# Requirement:
Repeat exactly the lines running from the first line of the data to the line containing "- Edition:: [[Farrar, Straus", both ends included, and nothing else; drop the pictures.
+++ Data section
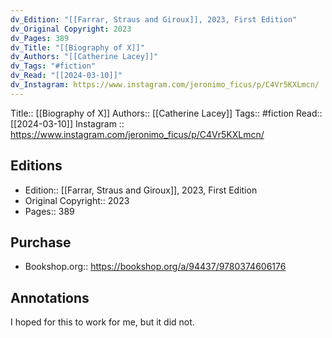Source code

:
 ```yaml
---
dv_Edition: "[[Farrar, Straus and Giroux]], 2023, First Edition"
dv_Original Copyright: 2023
dv_Pages: 389
dv_Title: "[[Biography of X]]"
dv_Authors: "[[Catherine Lacey]]"
dv_Tags: "#fiction"
dv_Read: "[[2024-03-10]]"
dv_Instagram: https://www.instagram.com/jeronimo_ficus/p/C4Vr5KXLmcn/
---
```

Title:: [[Biography of X]]
Authors:: [[Catherine Lacey]]
Tags:: #fiction 
Read:: [[2024-03-10]]
Instagram :: https://www.instagram.com/jeronimo_ficus/p/C4Vr5KXLmcn/

## Editions
- Edition:: [[Farrar, Straus and Giroux]], 2023, First Edition
- Original Copyright:: 2023
- Pages:: 389

## Purchase
* Bookshop.org:: https://bookshop.org/a/94437/9780374606176
## Annotations

I hoped for this to work for me, but it did not.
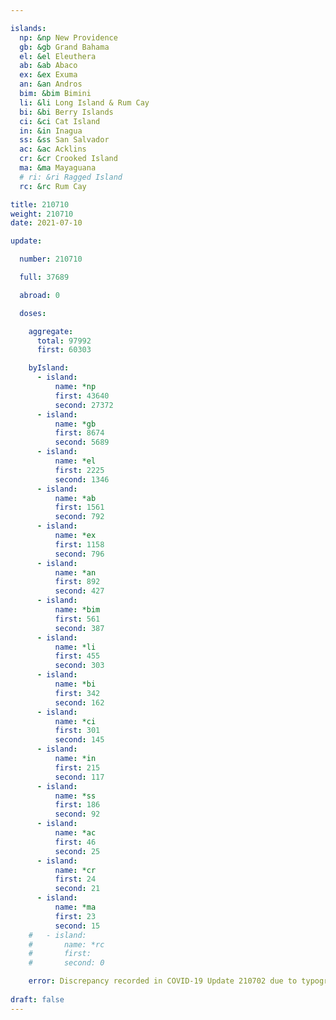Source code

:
 ```yaml
---

islands:
  np: &np New Providence
  gb: &gb Grand Bahama
  el: &el Eleuthera
  ab: &ab Abaco
  ex: &ex Exuma
  an: &an Andros
  bim: &bim Bimini
  li: &li Long Island & Rum Cay
  bi: &bi Berry Islands
  ci: &ci Cat Island
  in: &in Inagua
  ss: &ss San Salvador
  ac: &ac Acklins
  cr: &cr Crooked Island
  ma: &ma Mayaguana
  # ri: &ri Ragged Island
  rc: &rc Rum Cay

title: 210710
weight: 210710
date: 2021-07-10

update:

  number: 210710

  full: 37689

  abroad: 0

  doses:

    aggregate:
      total: 97992
      first: 60303

    byIsland:
      - island:
          name: *np
          first: 43640
          second: 27372
      - island:
          name: *gb
          first: 8674
          second: 5689
      - island:
          name: *el
          first: 2225
          second: 1346
      - island:
          name: *ab
          first: 1561
          second: 792
      - island:
          name: *ex
          first: 1158
          second: 796
      - island:
          name: *an
          first: 892
          second: 427
      - island:
          name: *bim
          first: 561
          second: 387
      - island:
          name: *li
          first: 455
          second: 303
      - island:
          name: *bi
          first: 342
          second: 162
      - island:
          name: *ci
          first: 301
          second: 145
      - island:
          name: *in
          first: 215
          second: 117
      - island:
          name: *ss
          first: 186
          second: 92
      - island:
          name: *ac
          first: 46
          second: 25
      - island:
          name: *cr
          first: 24
          second: 21
      - island:
          name: *ma
          first: 23
          second: 15
    #   - island:
    #       name: *rc
    #       first: 
    #       second: 0

    error: Discrepancy recorded in COVID-19 Update 210702 due to typographical error for Eleuthera count adjusted to reflect correct value.
    
draft: false
---
```


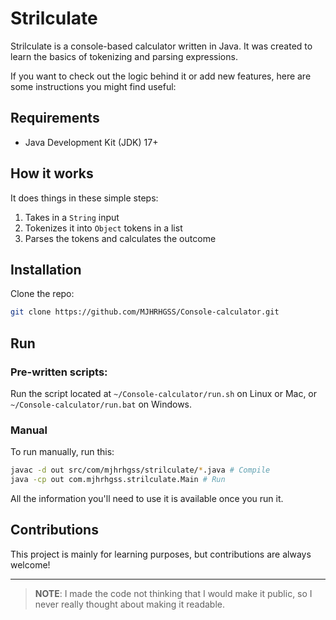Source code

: # Strilculate

Strilculate is a console-based calculator written in Java. It was created to learn the basics of tokenizing and parsing expressions.

If you want to check out the logic behind it or add new features, here are some instructions you might find useful:

## Requirements

- Java Development Kit (JDK) 17+

## How it works

It does things in these simple steps:

1. Takes in a `String` input
2. Tokenizes it into `Object` tokens in a list
3. Parses the tokens and calculates the outcome

## Installation

Clone the repo:

```bash
git clone https://github.com/MJHRHGSS/Console-calculator.git
```

## Run

### Pre-written scripts:

Run the script located at `~/Console-calculator/run.sh` on Linux or Mac, or `~/Console-calculator/run.bat` on Windows.

### Manual

To run manually, run this:

```bash
javac -d out src/com/mjhrhgss/strilculate/*.java # Compile
java -cp out com.mjhrhgss.strilculate.Main # Run
```

All the information you'll need to use it is available once you run it.

## Contributions

This project is mainly for learning purposes, but contributions are always welcome!

---

> **NOTE**: I made the code not thinking that I would make it public, so I never really thought about making it readable.
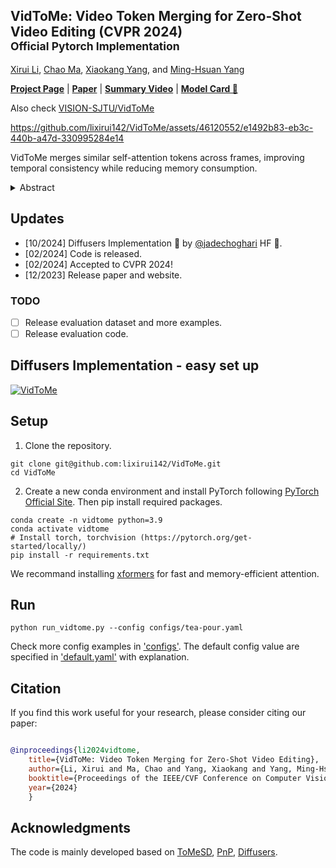 ## VidToMe: Video Token Merging for Zero-Shot Video Editing (CVPR 2024)<br><sub>Official Pytorch Implementation</sub>

[Xirui Li](https://lixirui142.github.io/), [Chao Ma](https://vision.sjtu.edu.cn/), [Xiaokang Yang](https://english.seiee.sjtu.edu.cn/english/detail/842_802.htm), and [Ming-Hsuan Yang](https://faculty.ucmerced.edu/mhyang/)<br>

[**Project Page**](https://vidtome-diffusion.github.io/) | [**Paper**](https://arxiv.org/abs/2312.10656) | [**Summary Video**](https://youtu.be/cZPtwcRepNY) | [**Model Card 🤗**](https://huggingface.co/jadechoghari/VidToMe)

Also check [VISION-SJTU/VidToMe](https://github.com/VISION-SJTU/VidToMe/)

https://github.com/lixirui142/VidToMe/assets/46120552/e1492b83-eb3c-440b-a47d-330995284e14

VidToMe merges similar self-attention tokens across frames, improving temporal consistency while reducing memory consumption.

<details><summary> Abstract </summary>

> *Diffusion models have made significant advances in generating high-quality images, but their application to video generation has remained challenging due to the complexity of temporal motion. Zero-shot video editing offers a solution by utilizing pre-trained image diffusion models to translate source videos into new ones. Nevertheless, existing methods struggle to maintain strict temporal consistency and efficient memory consumption. In this work, we propose a novel approach to enhance temporal consistency in generated videos by merging self-attention tokens across frames. By aligning and compressing temporally redundant tokens across frames, our method improves temporal coherence and reduces memory consumption in self-attention computations. The merging strategy matches and aligns tokens according to the temporal correspondence between frames, facilitating natural temporal consistency in generated video frames. To manage the complexity of video processing, we divide videos into chunks and develop intra-chunk local token merging and inter-chunk global token merging, ensuring both short-term video continuity and long-term content consistency. Our video editing approach seamlessly extends the advancements in image editing to video editing, rendering favorable results in temporal consistency over state-of-the-art methods.*
</details>

## Updates
- [10/2024] Diffusers Implementation 🧨 by [@jadechoghari](https://github.com/jadechoghari) HF 🤗.
- [02/2024] Code is released.
- [02/2024] Accepted to CVPR 2024!
- [12/2023] Release paper and website.

### TODO
- [ ] Release evaluation dataset and more examples.
- [ ] Release evaluation code.

## Diffusers Implementation - easy set up
[![VidToMe](https://img.shields.io/badge/%F0%9F%A4%97%20VidToMe-blue)](https://huggingface.co/jadechoghari/VidToMe)

## Setup

1. Clone the repository. 

```shell
git clone git@github.com:lixirui142/VidToMe.git
cd VidToMe
```

2. Create a new conda environment and install PyTorch following [PyTorch Official Site](https://pytorch.org/get-started/locally/). Then pip install required packages.

```shell
conda create -n vidtome python=3.9
conda activate vidtome
# Install torch, torchvision (https://pytorch.org/get-started/locally/)
pip install -r requirements.txt
```

We recommand installing [xformers](https://github.com/facebookresearch/xformers) for fast and memory-efficient attention.

## Run

```shell
python run_vidtome.py --config configs/tea-pour.yaml
```

Check more config examples in ['configs'](configs). The default config value are specified in ['default.yaml'](configs/default.yaml) with explanation.

## Citation

If you find this work useful for your research, please consider citing our paper:

```bibtex

@inproceedings{li2024vidtome,
    title={VidToMe: Video Token Merging for Zero-Shot Video Editing},
    author={Li, Xirui and Ma, Chao and Yang, Xiaokang and Yang, Ming-Hsuan},
    booktitle={Proceedings of the IEEE/CVF Conference on Computer Vision and Pattern Recognition},
    year={2024}
    }

```

## Acknowledgments

The code is mainly developed based on [ToMeSD](https://github.com/dbolya/tomesd), [PnP](https://github.com/MichalGeyer/plug-and-play), [Diffusers](https://github.com/huggingface/diffusers).
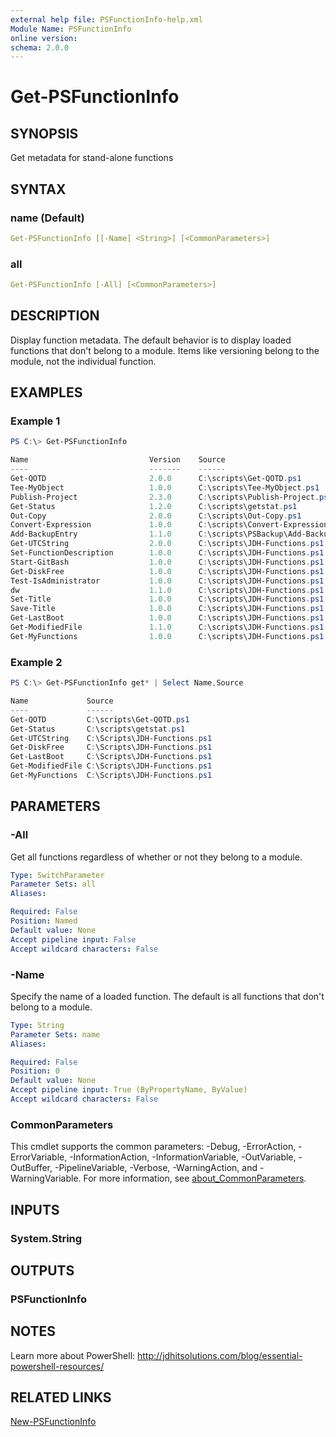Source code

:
 ```yaml
---
external help file: PSFunctionInfo-help.xml
Module Name: PSFunctionInfo
online version:
schema: 2.0.0
---
```


# Get-PSFunctionInfo

## SYNOPSIS

Get metadata for stand-alone functions

## SYNTAX

### name (Default)

```yaml
Get-PSFunctionInfo [[-Name] <String>] [<CommonParameters>]
```

### all

```yaml
Get-PSFunctionInfo [-All] [<CommonParameters>]
```

## DESCRIPTION

Display function metadata. The default behavior is to display loaded functions that don't belong to a module. Items like versioning belong to the module, not the individual function.

## EXAMPLES

### Example 1

```powershell
PS C:\> Get-PSFunctionInfo

Name                           Version    Source                         Module
----                           -------    ------                         ------
Get-QOTD                       2.0.0      C:\scripts\Get-QOTD.ps1
Tee-MyObject                   1.0.0      C:\scripts\Tee-MyObject.ps1
Publish-Project                2.3.0      C:\scripts\Publish-Project.ps1
Get-Status                     1.2.0      C:\scripts\getstat.ps1
Out-Copy                       2.0.0      C:\scripts\Out-Copy.ps1
Convert-Expression             1.0.0      C:\scripts\Convert-Expression…
Add-BackupEntry                1.1.0      C:\scripts\PSBackup\Add-Backu…
Get-UTCString                  2.0.0      C:\scripts\JDH-Functions.ps1
Set-FunctionDescription        1.0.0      C:\scripts\JDH-Functions.ps1
Start-GitBash                  1.0.0      C:\scripts\JDH-Functions.ps1
Get-DiskFree                   1.0.0      C:\scripts\JDH-Functions.ps1
Test-IsAdministrator           1.0.0      C:\scripts\JDH-Functions.ps1
dw                             1.1.0      C:\scripts\JDH-Functions.ps1
Set-Title                      1.0.0      C:\scripts\JDH-Functions.ps1
Save-Title                     1.0.0      C:\scripts\JDH-Functions.ps1
Get-LastBoot                   1.0.0      C:\scripts\JDH-Functions.ps1
Get-ModifiedFile               1.1.0      C:\scripts\JDH-Functions.ps1
Get-MyFunctions                1.0.0      C:\scripts\JDH-Functions.ps1
```

### Example 2

```powershell
PS C:\> Get-PSFunctionInfo get* | Select Name,Source

Name             Source
----             ------
Get-QOTD         C:\scripts\Get-QOTD.ps1
Get-Status       C:\scripts\getstat.ps1
Get-UTCString    C:\Scripts\JDH-Functions.ps1
Get-DiskFree     C:\Scripts\JDH-Functions.ps1
Get-LastBoot     C:\Scripts\JDH-Functions.ps1
Get-ModifiedFile C:\Scripts\JDH-Functions.ps1
Get-MyFunctions  C:\Scripts\JDH-Functions.ps1
```

## PARAMETERS

### -All

Get all functions regardless of whether or not they belong to a module.

```yaml
Type: SwitchParameter
Parameter Sets: all
Aliases:

Required: False
Position: Named
Default value: None
Accept pipeline input: False
Accept wildcard characters: False
```

### -Name

Specify the name of a loaded function.
The default is all functions that don't belong to a module.

```yaml
Type: String
Parameter Sets: name
Aliases:

Required: False
Position: 0
Default value: None
Accept pipeline input: True (ByPropertyName, ByValue)
Accept wildcard characters: False
```

### CommonParameters

This cmdlet supports the common parameters: -Debug, -ErrorAction, -ErrorVariable, -InformationAction, -InformationVariable, -OutVariable, -OutBuffer, -PipelineVariable, -Verbose, -WarningAction, and -WarningVariable. For more information, see [about_CommonParameters](http://go.microsoft.com/fwlink/?LinkID=113216).

## INPUTS

### System.String

## OUTPUTS

### PSFunctionInfo

## NOTES

Learn more about PowerShell: http://jdhitsolutions.com/blog/essential-powershell-resources/

## RELATED LINKS

[New-PSFunctionInfo](New-PSFunctionInfo.md)
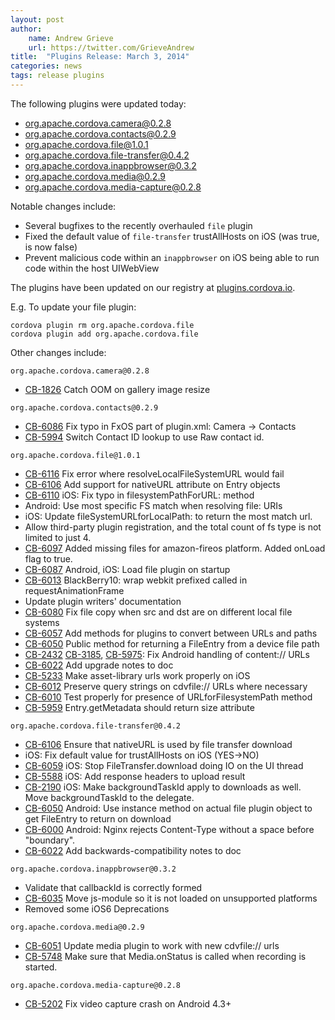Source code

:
 ```yaml
---
layout: post
author:
    name: Andrew Grieve
    url: https://twitter.com/GrieveAndrew
title:  "Plugins Release: March 3, 2014"
categories: news
tags: release plugins
---
```

The following plugins were updated today:

* org.apache.cordova.camera@0.2.8
* org.apache.cordova.contacts@0.2.9
* org.apache.cordova.file@1.0.1
* org.apache.cordova.file-transfer@0.4.2
* org.apache.cordova.inappbrowser@0.3.2
* org.apache.cordova.media@0.2.9
* org.apache.cordova.media-capture@0.2.8

Notable changes include:
* Several bugfixes to the recently overhauled `file` plugin
* Fixed the default value of `file-transfer` trustAllHosts on iOS (was true, is now false)
* Prevent malicious code within an `inappbrowser` on iOS being able to run code within the host UIWebView

The plugins have been updated on our registry at [plugins.cordova.io](http://plugins.cordova.io/).

E.g. To update your file plugin:

    cordova plugin rm org.apache.cordova.file
    cordova plugin add org.apache.cordova.file

Other changes include:
<!--more-->

`org.apache.cordova.camera@0.2.8`
* [CB-1826](https://issues.apache.org/jira/browse/CB-1826) Catch OOM on gallery image resize

`org.apache.cordova.contacts@0.2.9`
* [CB-6086](https://issues.apache.org/jira/browse/CB-6086) Fix typo in FxOS part of plugin.xml: Camera -> Contacts
* [CB-5994](https://issues.apache.org/jira/browse/CB-5994) Switch Contact ID lookup to use Raw contact id.

`org.apache.cordova.file@1.0.1`
* [CB-6116](https://issues.apache.org/jira/browse/CB-6116) Fix error where resolveLocalFileSystemURL would fail
* [CB-6106](https://issues.apache.org/jira/browse/CB-6106) Add support for nativeURL attribute on Entry objects
* [CB-6110](https://issues.apache.org/jira/browse/CB-6110) iOS: Fix typo in filesystemPathForURL: method
* Android: Use most specific FS match when resolving file: URIs
* iOS: Update fileSystemURLforLocalPath: to return the most match url.
* Allow third-party plugin registration, and the total count of fs type is not limited to just 4.
* [CB-6097](https://issues.apache.org/jira/browse/CB-6097) Added missing files for amazon-fireos platform. Added onLoad flag to true.
* [CB-6087](https://issues.apache.org/jira/browse/CB-6087) Android, iOS: Load file plugin on startup
* [CB-6013](https://issues.apache.org/jira/browse/CB-6013) BlackBerry10: wrap webkit prefixed called in requestAnimationFrame
* Update plugin writers' documentation
* [CB-6080](https://issues.apache.org/jira/browse/CB-6080) Fix file copy when src and dst are on different local file systems
* [CB-6057](https://issues.apache.org/jira/browse/CB-6057) Add methods for plugins to convert between URLs and paths
* [CB-6050](https://issues.apache.org/jira/browse/CB-6050) Public method for returning a FileEntry from a device file path
* [CB-2432](https://issues.apache.org/jira/browse/CB-2432) [CB-3185](https://issues.apache.org/jira/browse/CB-3185), [CB-5975](https://issues.apache.org/jira/browse/CB-5975): Fix Android handling of content:// URLs
* [CB-6022](https://issues.apache.org/jira/browse/CB-6022) Add upgrade notes to doc
* [CB-5233](https://issues.apache.org/jira/browse/CB-5233) Make asset-library urls work properly on iOS
* [CB-6012](https://issues.apache.org/jira/browse/CB-6012) Preserve query strings on cdvfile:// URLs where necessary
* [CB-6010](https://issues.apache.org/jira/browse/CB-6010) Test properly for presence of URLforFilesystemPath method
* [CB-5959](https://issues.apache.org/jira/browse/CB-5959) Entry.getMetadata should return size attribute

`org.apache.cordova.file-transfer@0.4.2`
* [CB-6106](https://issues.apache.org/jira/browse/CB-6106) Ensure that nativeURL is used by file transfer download
* iOS: Fix default value for trustAllHosts on iOS (YES->NO)
* [CB-6059](https://issues.apache.org/jira/browse/CB-6059) iOS: Stop FileTransfer.download doing IO on the UI thread
* [CB-5588](https://issues.apache.org/jira/browse/CB-5588) iOS: Add response headers to upload result
* [CB-2190](https://issues.apache.org/jira/browse/CB-2190) iOS: Make backgroundTaskId apply to downloads as well. Move backgroundTaskId to the delegate.
* [CB-6050](https://issues.apache.org/jira/browse/CB-6050) Android: Use instance method on actual file plugin object to get FileEntry to return on download
* [CB-6000](https://issues.apache.org/jira/browse/CB-6000) Android: Nginx rejects Content-Type without a space before "boundary".
* [CB-6022](https://issues.apache.org/jira/browse/CB-6022) Add backwards-compatibility notes to doc

`org.apache.cordova.inappbrowser@0.3.2`
* Validate that callbackId is correctly formed
* [CB-6035](https://issues.apache.org/jira/browse/CB-6035) Move js-module so it is not loaded on unsupported platforms
* Removed some iOS6 Deprecations

`org.apache.cordova.media@0.2.9`
* [CB-6051](https://issues.apache.org/jira/browse/CB-6051) Update media plugin to work with new cdvfile:// urls
* [CB-5748](https://issues.apache.org/jira/browse/CB-5748) Make sure that Media.onStatus is called when recording is started.

`org.apache.cordova.media-capture@0.2.8`
* [CB-5202](https://issues.apache.org/jira/browse/CB-5202) Fix video capture crash on Android 4.3+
++++++
# Answer to this task:
Source code

:
 ```yaml
---
dv_Edition: "[[Farrar, Straus and Giroux]], 2023, First Edition"
dv_Original Copyright: 2023
dv_Pages: 389
dv_Title: "[[Biography of X]]"
dv_Authors: "[[Catherine Lacey]]"
dv_Tags: "#fiction"
dv_Read: "[[2024-03-10]]"
dv_Instagram: https://www.instagram.com/jeronimo_ficus/p/C4Vr5KXLmcn/
---
```

Title:: [[Biography of X]]
Authors:: [[Catherine Lacey]]
Tags:: #fiction 
Read:: [[2024-03-10]]
Instagram :: https://www.instagram.com/jeronimo_ficus/p/C4Vr5KXLmcn/

## Editions
- Edition:: [[Farrar, Straus and Giroux]], 2023, First Edition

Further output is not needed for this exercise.